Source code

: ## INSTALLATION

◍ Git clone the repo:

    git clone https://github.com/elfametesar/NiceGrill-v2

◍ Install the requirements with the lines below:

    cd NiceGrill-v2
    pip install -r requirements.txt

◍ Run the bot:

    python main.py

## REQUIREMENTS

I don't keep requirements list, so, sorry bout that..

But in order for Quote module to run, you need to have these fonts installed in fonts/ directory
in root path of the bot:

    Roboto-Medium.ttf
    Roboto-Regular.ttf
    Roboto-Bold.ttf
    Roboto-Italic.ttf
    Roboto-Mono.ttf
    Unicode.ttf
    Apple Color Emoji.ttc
###
The expected answer is a word-for-word copy of every line from the one that contains "Install the requirements" through the final line of the material.

◍ Install the requirements with the lines below:

    cd NiceGrill-v2
    pip install -r requirements.txt

◍ Run the bot:

    python main.py

## REQUIREMENTS

I don't keep requirements list, so, sorry bout that..

But in order for Quote module to run, you need to have these fonts installed in fonts/ directory
in root path of the bot:

    Roboto-Medium.ttf
    Roboto-Regular.ttf
    Roboto-Bold.ttf
    Roboto-Italic.ttf
    Roboto-Mono.ttf
    Unicode.ttf
    Apple Color Emoji.ttc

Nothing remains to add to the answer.